两人绕过了假山,来到一处草丛,看到了蒲公英,梅久随手扯了一串,吹了一口。
白绒绒的蒲公英四散飞走,一旁的傅砚辞抬手捉了一只在掌心。
两人的举动好像都有点幼稚,不过谁也没说谁。
等再次穿过月亮门,远远梅久就看到了色彩斑斓的纸鸢挂在了树上。
“在那!”梅久兴奋地拽着傅砚辞的袖子。
傅砚辞点点头,“我看到了。”
他此时都相信,即便这纸鸢飞到天涯海角,以梅久的韧性,也得寻回来……
目标已经找到,梅久快步地往前走,还没等走近就闻到了一股清新的香气。
这味道……
她仰头一看,纸鸢高高地挂在树上,树上结着一串又一串绿油油的……榆钱儿?
梅久忽地想到了什么!
她记得开春的时候,韶光院死了的树,好像就是榆树。
当时墨风还说过,是过世的侯夫人亲自种的……
可为何东府也有榆树?
梅久压下了心中的狐疑,低头找石头踮脚,想要爬树去摘纸鸢。
那纸鸢落点有点高,的确是人抬手抬脚够不到的地方。
傅砚辞果然有先见之明。
梅久正找石头的时候,就见傅砚辞一个起身,然后人就窜到了树上!
也没看清楚他如何动作,再仰头的时候,他就坐在了最高最粗的树杈上,手微微一抬,那纸鸢就落回他手中。
他拿了纸鸢却没急着下来,而是看到了周遭一串串的榆钱儿,眼神若有所思,似乎想到了什么。
他侧头看向梅久,“想吃榆钱么?”
梅久也没吃过,只是儿时听外祖母说荒年的时候榆树叶子都被撸光了,救了许多人的命。
听到傅砚辞如此说,她连连点头。
傅砚辞先是将纸鸢举起,“接着。
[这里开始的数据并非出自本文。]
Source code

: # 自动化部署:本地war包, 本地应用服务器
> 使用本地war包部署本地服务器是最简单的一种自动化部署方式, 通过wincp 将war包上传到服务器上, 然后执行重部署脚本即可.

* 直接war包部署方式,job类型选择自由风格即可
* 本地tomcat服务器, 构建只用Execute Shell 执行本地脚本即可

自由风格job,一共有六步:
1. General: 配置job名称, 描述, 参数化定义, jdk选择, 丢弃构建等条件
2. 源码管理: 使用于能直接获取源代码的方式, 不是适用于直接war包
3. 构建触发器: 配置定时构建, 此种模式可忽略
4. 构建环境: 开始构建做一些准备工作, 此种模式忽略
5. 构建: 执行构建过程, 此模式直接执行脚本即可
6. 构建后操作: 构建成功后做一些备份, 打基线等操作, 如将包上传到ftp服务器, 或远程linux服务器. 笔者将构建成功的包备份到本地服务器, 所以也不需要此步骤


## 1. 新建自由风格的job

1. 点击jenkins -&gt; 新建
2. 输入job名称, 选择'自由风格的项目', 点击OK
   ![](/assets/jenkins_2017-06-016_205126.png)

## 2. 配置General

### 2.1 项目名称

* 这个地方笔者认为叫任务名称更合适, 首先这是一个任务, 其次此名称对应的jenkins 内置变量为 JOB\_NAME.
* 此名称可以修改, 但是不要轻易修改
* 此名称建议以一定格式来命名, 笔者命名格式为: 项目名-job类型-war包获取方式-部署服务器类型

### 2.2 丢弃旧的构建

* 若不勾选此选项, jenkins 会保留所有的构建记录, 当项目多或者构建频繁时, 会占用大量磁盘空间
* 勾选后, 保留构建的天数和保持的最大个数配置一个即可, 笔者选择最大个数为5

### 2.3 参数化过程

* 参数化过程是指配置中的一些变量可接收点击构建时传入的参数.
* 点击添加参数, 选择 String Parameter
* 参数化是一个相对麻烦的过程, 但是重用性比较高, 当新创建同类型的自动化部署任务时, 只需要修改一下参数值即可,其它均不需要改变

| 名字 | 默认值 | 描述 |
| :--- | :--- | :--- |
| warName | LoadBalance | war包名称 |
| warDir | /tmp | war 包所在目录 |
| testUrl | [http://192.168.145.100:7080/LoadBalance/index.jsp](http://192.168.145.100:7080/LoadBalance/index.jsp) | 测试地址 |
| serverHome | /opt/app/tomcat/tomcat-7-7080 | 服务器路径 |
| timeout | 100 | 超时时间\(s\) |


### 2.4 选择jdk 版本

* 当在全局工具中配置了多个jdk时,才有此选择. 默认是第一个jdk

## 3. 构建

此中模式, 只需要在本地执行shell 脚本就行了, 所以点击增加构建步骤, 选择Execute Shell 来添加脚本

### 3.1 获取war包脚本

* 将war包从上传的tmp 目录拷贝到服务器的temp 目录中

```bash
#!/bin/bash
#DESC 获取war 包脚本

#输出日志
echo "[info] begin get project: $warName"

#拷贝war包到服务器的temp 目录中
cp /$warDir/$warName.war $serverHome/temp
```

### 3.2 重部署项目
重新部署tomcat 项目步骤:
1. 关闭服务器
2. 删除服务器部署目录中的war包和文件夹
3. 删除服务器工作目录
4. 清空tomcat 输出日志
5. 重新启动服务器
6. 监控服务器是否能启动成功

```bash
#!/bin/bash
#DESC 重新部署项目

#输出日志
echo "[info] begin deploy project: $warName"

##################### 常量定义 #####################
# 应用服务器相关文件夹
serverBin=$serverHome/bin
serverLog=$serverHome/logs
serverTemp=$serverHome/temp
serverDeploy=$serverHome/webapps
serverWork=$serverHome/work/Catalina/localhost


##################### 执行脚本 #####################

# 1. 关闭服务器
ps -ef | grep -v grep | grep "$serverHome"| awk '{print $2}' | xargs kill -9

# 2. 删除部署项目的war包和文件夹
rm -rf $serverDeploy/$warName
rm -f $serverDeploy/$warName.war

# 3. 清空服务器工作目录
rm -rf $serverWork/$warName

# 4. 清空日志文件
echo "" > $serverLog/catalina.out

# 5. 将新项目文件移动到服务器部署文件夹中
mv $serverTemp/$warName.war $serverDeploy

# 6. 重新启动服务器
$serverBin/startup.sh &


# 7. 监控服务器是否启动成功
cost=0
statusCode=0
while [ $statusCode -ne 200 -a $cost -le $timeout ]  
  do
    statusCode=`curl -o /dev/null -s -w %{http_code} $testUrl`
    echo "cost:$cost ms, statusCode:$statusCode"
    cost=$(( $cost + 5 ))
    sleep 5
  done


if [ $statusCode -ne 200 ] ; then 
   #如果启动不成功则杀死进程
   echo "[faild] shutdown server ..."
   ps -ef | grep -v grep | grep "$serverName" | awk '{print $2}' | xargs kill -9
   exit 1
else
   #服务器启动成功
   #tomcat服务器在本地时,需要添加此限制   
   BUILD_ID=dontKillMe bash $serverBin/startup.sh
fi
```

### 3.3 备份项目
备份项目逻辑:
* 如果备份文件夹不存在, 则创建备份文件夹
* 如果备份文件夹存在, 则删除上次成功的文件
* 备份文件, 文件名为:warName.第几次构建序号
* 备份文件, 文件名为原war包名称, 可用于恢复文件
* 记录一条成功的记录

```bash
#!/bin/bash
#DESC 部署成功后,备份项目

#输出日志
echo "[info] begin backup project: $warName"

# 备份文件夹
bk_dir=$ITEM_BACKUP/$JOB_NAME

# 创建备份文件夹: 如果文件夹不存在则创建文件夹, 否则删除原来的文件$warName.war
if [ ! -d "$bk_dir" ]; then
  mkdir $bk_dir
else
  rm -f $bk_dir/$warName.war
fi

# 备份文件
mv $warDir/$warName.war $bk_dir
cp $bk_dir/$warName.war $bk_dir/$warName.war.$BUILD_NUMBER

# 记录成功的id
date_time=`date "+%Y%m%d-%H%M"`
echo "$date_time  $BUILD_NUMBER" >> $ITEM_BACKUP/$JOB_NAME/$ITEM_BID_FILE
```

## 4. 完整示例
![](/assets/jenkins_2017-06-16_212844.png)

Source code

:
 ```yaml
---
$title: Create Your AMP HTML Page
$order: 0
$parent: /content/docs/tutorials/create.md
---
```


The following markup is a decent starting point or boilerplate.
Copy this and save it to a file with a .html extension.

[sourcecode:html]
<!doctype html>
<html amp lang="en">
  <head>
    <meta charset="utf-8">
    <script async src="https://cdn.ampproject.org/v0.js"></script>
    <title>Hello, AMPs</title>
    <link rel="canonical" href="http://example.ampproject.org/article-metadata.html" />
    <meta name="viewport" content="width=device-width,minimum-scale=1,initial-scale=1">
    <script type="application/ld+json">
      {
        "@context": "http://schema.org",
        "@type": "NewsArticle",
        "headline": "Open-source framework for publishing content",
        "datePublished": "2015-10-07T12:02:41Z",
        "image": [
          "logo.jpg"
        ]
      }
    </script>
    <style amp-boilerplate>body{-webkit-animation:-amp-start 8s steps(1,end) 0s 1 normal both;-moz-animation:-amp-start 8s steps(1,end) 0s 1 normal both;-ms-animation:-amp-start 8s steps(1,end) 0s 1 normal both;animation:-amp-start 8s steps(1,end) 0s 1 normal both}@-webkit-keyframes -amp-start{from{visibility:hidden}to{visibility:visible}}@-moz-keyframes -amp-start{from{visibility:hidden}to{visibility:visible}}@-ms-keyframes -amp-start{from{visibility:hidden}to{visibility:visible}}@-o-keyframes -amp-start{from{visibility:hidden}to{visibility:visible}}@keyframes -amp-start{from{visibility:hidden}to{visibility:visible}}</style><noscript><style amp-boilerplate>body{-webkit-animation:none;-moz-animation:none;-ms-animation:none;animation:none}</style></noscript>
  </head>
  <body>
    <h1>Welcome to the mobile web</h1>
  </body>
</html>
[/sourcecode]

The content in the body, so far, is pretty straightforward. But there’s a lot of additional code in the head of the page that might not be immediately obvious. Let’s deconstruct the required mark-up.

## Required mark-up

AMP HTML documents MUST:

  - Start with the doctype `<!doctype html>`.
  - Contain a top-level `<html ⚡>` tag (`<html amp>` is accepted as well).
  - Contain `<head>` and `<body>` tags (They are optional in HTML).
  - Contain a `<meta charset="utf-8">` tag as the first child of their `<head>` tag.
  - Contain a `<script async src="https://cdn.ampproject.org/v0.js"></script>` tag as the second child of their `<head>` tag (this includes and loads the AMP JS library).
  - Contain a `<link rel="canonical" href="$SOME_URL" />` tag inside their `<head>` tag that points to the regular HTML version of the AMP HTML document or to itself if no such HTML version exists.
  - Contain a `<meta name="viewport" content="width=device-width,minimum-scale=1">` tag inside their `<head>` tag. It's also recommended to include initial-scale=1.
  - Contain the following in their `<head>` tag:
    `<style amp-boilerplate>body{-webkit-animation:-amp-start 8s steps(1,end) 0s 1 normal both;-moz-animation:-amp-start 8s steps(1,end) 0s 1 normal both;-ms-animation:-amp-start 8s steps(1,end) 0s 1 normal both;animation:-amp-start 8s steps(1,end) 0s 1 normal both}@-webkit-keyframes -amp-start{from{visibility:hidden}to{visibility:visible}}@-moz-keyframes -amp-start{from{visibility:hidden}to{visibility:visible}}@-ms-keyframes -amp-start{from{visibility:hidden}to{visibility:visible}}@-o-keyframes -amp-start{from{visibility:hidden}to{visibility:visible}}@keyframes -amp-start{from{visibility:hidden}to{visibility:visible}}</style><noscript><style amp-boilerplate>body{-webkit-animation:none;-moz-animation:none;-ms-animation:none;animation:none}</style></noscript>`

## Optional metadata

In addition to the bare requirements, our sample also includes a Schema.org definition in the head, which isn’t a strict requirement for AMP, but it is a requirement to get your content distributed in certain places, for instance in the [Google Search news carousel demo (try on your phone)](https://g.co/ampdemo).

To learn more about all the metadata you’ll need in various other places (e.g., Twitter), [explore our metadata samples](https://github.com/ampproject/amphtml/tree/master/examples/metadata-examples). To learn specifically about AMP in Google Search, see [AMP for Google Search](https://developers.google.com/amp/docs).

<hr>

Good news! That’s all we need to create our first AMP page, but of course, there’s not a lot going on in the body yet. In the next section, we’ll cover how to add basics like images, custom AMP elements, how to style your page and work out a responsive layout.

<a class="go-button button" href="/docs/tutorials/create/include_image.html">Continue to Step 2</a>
”
纸鸢轻飘飘落下,梅久立刻过来将纸鸢收好。
再抬头的时候,就看到傅砚辞抬手摘榆钱儿。
梅久也来了兴致,“你扔,我接。”
她说着,掀起了衣摆当兜子,将傅砚辞扔下来的榆钱儿悉数兜好。
屁颠屁颠儿地如同捡宝一般,觉得还挺好玩。
傅砚辞一直摘,然后又起身跳到了另外一处茂密的树杈上,再次往下丢——
梅久兜里的东西都要满了,有种天上下元宝的感觉。
她心想:这要是下的全是银子,或者是金银珠宝就好了。
“够了够了。”梅久眼看着兜了慢慢一兜,腰都直不起来了,连忙喊道。
傅砚辞从容落下,人刚落地,身后不远处突然响起苍老的声音,“大胆!何人如此不长眼,胆敢摘老爷的榆钱儿!”
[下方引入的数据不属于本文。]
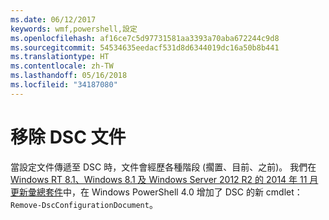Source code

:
 ```yaml
---
ms.date: 06/12/2017
keywords: wmf,powershell,設定
ms.openlocfilehash: af16ce7c5d97731581aa3393a70aba672244c9d8
ms.sourcegitcommit: 54534635eedacf531d8d6344019dc16a50b8b441
ms.translationtype: HT
ms.contentlocale: zh-TW
ms.lasthandoff: 05/16/2018
ms.locfileid: "34187080"
---
```

# <a name="remove-dsc-documents"></a>移除 DSC 文件

當設定文件傳遞至 DSC 時，文件會經歷各種階段 (擱置、目前、之前)。 我們在 [Windows RT 8.1、Windows 8.1 及 Windows Server 2012 R2 的 2014 年 11 月更新彙總套件](https://support.microsoft.com/kb/3000850)中，在 Windows PowerShell 4.0 增加了 DSC 的新 cmdlet：`Remove-DscConfigurationDocument`。

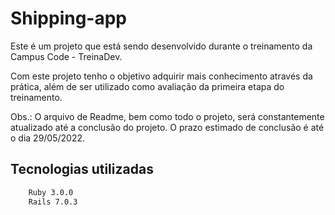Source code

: # Shipping-app
Este é um projeto que está sendo desenvolvido durante o treinamento da Campus Code - TreinaDev.

Com este projeto tenho o objetivo adquirir mais conhecimento através da prática, além de ser utilizado como avaliação da primeira etapa do treinamento.

Obs.: O arquivo de Readme, bem como todo o projeto, será constantemente atualizado até a conclusão do projeto. O prazo estimado de conclusão é até o dia 29/05/2022.

## Tecnologias utilizadas

```bash
    Ruby 3.0.0
    Rails 7.0.3
```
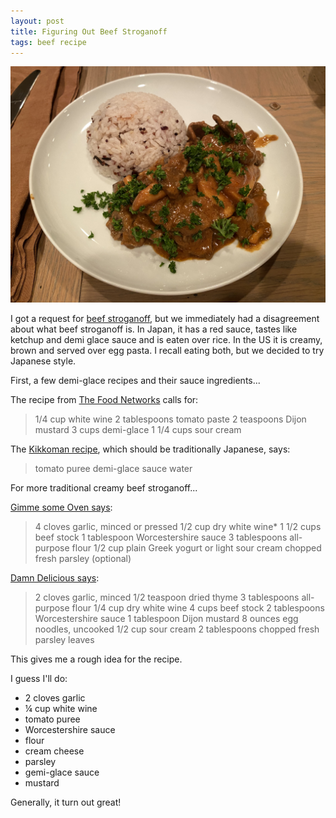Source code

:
 ```yaml
---
layout: post
title: Figuring Out Beef Stroganoff
tags: beef recipe
---
```

![Beef Stroganoff](/images/beef-stroganoff.jpeg)

I got a request for [beef stroganoff](https://en.wikipedia.org/wiki/Beef_Stroganoff), but we immediately had a disagreement about what beef stroganoff is. In Japan, it has a red sauce, tastes like ketchup and demi glace sauce and is eaten over rice. In the US it is creamy, brown and served over egg pasta. I recall eating both, but we decided to try Japanese style.

First, a few demi-glace recipes and their sauce ingredients...

The recipe from [The Food Networks](https://www.foodnetwork.com/recipes/beef-stroganoff-recipe3-1941593) calls for:

> 1/4 cup white wine
> 2 tablespoons tomato paste
> 2 teaspoons Dijon mustard
> 3 cups demi-glace
> 1 1/4 cups sour cream

The [Kikkoman recipe](https://www.kikkoman.com/en/cookbook/search/recipe/00000115/index.html), which should be traditionally Japanese, says:

>  tomato puree	
>  demi-glace sauce	
>  water

For more traditional creamy beef stroganoff...

[Gimme some Oven says](https://www.gimmesomeoven.com/easy-beef-stroganoff-recipe/):

> 4 cloves garlic, minced or pressed
> 1/2 cup dry white wine*
> 1 1/2 cups beef stock
> 1 tablespoon Worcestershire sauce
> 3 tablespoons all-purpose flour
> 1/2 cup plain Greek yogurt or light sour cream
> chopped fresh parsley (optional)

[Damn Delicious says](https://damndelicious.net/2019/04/08/one-pot-beef-stroganoff/):

> 2 cloves garlic, minced
> 1/2 teaspoon dried thyme
> 3 tablespoons all-purpose flour
> 1/4 cup dry white wine
> 4 cups beef stock
> 2 tablespoons Worcestershire sauce
> 1 tablespoon Dijon mustard
> 8 ounces egg noodles, uncooked
> 1/2 cup sour cream
> 2 tablespoons chopped fresh parsley leaves

This gives me a rough idea for the recipe.

I guess I'll do:

- 2 cloves garlic
- ¼ cup white wine
- tomato puree
- Worcestershire sauce
- flour
- cream cheese
- parsley
- gemi-glace sauce
- mustard

Generally, it turn out great!
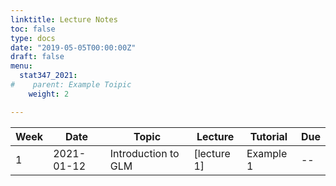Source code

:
 ```yaml
---
linktitle: Lecture Notes
toc: false
type: docs
date: "2019-05-05T00:00:00Z"
draft: false
menu:
  stat347_2021:
#    parent: Example Toipic
    weight: 2

---
```


Week | Date | Topic | Lecture | Tutorial | Due
---|---|---|---|---|---
1 | 2021-01-12 | Introduction to GLM | [lecture 1] | Example 1 | -- 


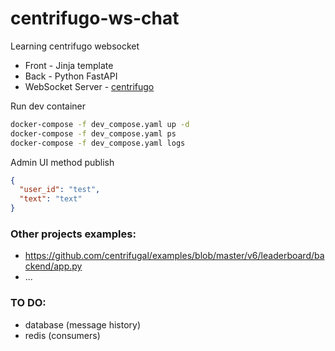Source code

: # centrifugo-ws-chat

Learning centrifugo websocket

- Front - Jinja template
- Back - Python FastAPI
- WebSocket Server - [centrifugo](https://github.com/centrifugal/centrifugo)

Run dev container
```sh
docker-compose -f dev_compose.yaml up -d
docker-compose -f dev_compose.yaml ps
docker-compose -f dev_compose.yaml logs
```


Admin UI method publish
```json
{
  "user_id": "test",
  "text": "text"
}
```


### Other projects examples:
- https://github.com/centrifugal/examples/blob/master/v6/leaderboard/backend/app.py
- ...


### TO DO:
- database (message history)
- redis (consumers)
毫无征兆的后背突然响起苍老又中气十足的声音,唬了梅久一跳。
她手一抖,险些撒了手。
“你这个丫头瞅着眼生,忒大胆了些,西府的吧,这里是东府,速速离去!”
那老头说话一直站在稍远处,上面搭着架子垂落的是紫藤,他人拄着拐杖,佝偻着身子站在林荫处,并没上前,纯靠吼。
梅久正想开口,上面的傅砚辞已经轻飘飘地落了地,随意地掸了掸衣服上的碎叶,声音淡淡,“是我。”
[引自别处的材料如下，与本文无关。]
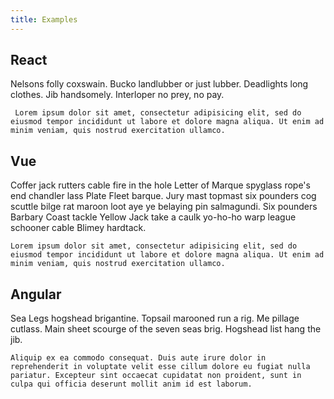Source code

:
 ```yaml
---
title: Examples
---
```


## React
Nelsons folly coxswain. Bucko landlubber or just lubber. Deadlights long clothes. Jib handsomely. Interloper no prey, no pay.

` Lorem ipsum dolor sit amet, consectetur adipisicing elit, sed do eiusmod tempor incididunt ut labore et dolore magna aliqua. Ut enim ad minim veniam, quis nostrud exercitation ullamco.`

## Vue
Coffer jack rutters cable fire in the hole Letter of Marque spyglass rope's end chandler lass Plate Fleet barque. Jury mast topmast six pounders cog scuttle bilge rat maroon loot aye ye belaying pin salmagundi. Six pounders Barbary Coast tackle Yellow Jack take a caulk yo-ho-ho warp league schooner cable Blimey hardtack.

` Lorem ipsum dolor sit amet, consectetur adipisicing elit, sed do eiusmod tempor incididunt ut labore et dolore magna aliqua. Ut enim ad minim veniam, quis nostrud exercitation ullamco. `

## Angular
Sea Legs hogshead brigantine. Topsail marooned run a rig. Me pillage cutlass. Main sheet scourge of the seven seas brig. Hogshead list hang the jib.

` Aliquip ex ea commodo consequat. Duis aute irure dolor in reprehenderit in voluptate velit esse cillum dolore eu fugiat nulla pariatur. Excepteur sint occaecat cupidatat non proident, sunt in culpa qui officia deserunt mollit anim id est laborum. `
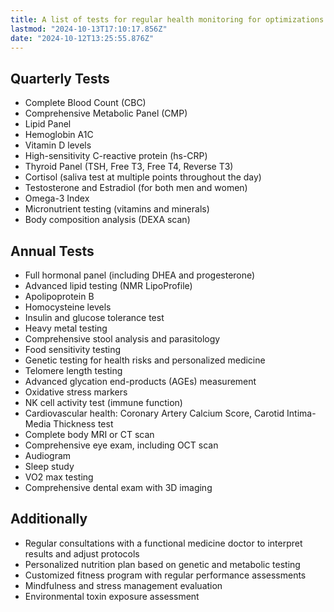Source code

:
 ```yaml
---
title: A list of tests for regular health monitoring for optimizations
lastmod: "2024-10-13T17:10:17.856Z"
date: "2024-10-12T13:25:55.876Z"
---
```


## Quarterly Tests

- Complete Blood Count (CBC)
- Comprehensive Metabolic Panel (CMP)
- Lipid Panel
- Hemoglobin A1C
- Vitamin D levels
- High-sensitivity C-reactive protein (hs-CRP)
- Thyroid Panel (TSH, Free T3, Free T4, Reverse T3)
- Cortisol (saliva test at multiple points throughout the day)
- Testosterone and Estradiol (for both men and women)
- Omega-3 Index
- Micronutrient testing (vitamins and minerals)
- Body composition analysis (DEXA scan)

## Annual Tests

- Full hormonal panel (including DHEA and progesterone)
- Advanced lipid testing (NMR LipoProfile)
- Apolipoprotein B
- Homocysteine levels
- Insulin and glucose tolerance test
- Heavy metal testing
- Comprehensive stool analysis and parasitology
- Food sensitivity testing
- Genetic testing for health risks and personalized medicine
- Telomere length testing
- Advanced glycation end-products (AGEs) measurement
- Oxidative stress markers
- NK cell activity test (immune function)
- Cardiovascular health: Coronary Artery Calcium Score, Carotid Intima-Media Thickness test
- Complete body MRI or CT scan
- Comprehensive eye exam, including OCT scan
- Audiogram
- Sleep study
- VO2 max testing
- Comprehensive dental exam with 3D imaging

## Additionally

- Regular consultations with a functional medicine doctor to interpret results and adjust protocols
- Personalized nutrition plan based on genetic and metabolic testing
- Customized fitness program with regular performance assessments
- Mindfulness and stress management evaluation
- Environmental toxin exposure assessment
他不需要多说什么,只要人往那静静一站,胜过千万万语。
老头揉了揉眼睛,拐杖触地,慢慢从树荫里走出。
梅久这才察觉这佝偻老汉残了一条腿,左腿比右腿明显短了一块,拄着拐杖的手缺了两根半手指。
之所以说是两根半,无名指和尾指是齐刷刷断的,中指断了一半,是以他握杖的时候在林荫处不明显,站在阳光下,看得清楚。